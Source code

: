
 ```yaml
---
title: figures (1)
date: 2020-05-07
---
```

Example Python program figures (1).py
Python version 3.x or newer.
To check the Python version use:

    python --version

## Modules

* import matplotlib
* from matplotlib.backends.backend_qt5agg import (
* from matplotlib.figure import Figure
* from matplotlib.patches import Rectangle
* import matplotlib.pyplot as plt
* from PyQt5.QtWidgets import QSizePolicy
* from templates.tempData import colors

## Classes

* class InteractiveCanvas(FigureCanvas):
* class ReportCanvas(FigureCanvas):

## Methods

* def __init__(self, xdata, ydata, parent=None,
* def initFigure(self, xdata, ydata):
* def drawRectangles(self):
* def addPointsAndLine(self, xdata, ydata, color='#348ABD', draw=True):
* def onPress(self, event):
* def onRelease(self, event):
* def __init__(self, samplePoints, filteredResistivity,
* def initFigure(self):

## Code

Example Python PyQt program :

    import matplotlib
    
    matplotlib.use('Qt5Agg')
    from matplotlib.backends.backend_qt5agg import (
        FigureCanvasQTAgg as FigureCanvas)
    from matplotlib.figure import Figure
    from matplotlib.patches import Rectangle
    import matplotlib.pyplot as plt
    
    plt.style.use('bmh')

================================

Output the whole listing word for word.

▸ Expected output:
Source code

:
 ```yaml
---
title: figures (1)
date: 2020-05-07
---
```

Example Python program figures (1).py
Python version 3.x or newer.
To check the Python version use:

    python --version

## Modules

* import matplotlib
* from matplotlib.backends.backend_qt5agg import (
* from matplotlib.figure import Figure
* from matplotlib.patches import Rectangle
* import matplotlib.pyplot as plt
* from PyQt5.QtWidgets import QSizePolicy
* from templates.tempData import colors

## Classes

* class InteractiveCanvas(FigureCanvas):
* class ReportCanvas(FigureCanvas):

## Methods

* def __init__(self, xdata, ydata, parent=None,
* def initFigure(self, xdata, ydata):
* def drawRectangles(self):
* def addPointsAndLine(self, xdata, ydata, color='#348ABD', draw=True):
* def onPress(self, event):
* def onRelease(self, event):
* def __init__(self, samplePoints, filteredResistivity,
* def initFigure(self):

## Code

Example Python PyQt program :

    import matplotlib
    
    matplotlib.use('Qt5Agg')
    from matplotlib.backends.backend_qt5agg import (
        FigureCanvasQTAgg as FigureCanvas)
    from matplotlib.figure import Figure
    from matplotlib.patches import Rectangle
    import matplotlib.pyplot as plt
    
    plt.style.use('bmh')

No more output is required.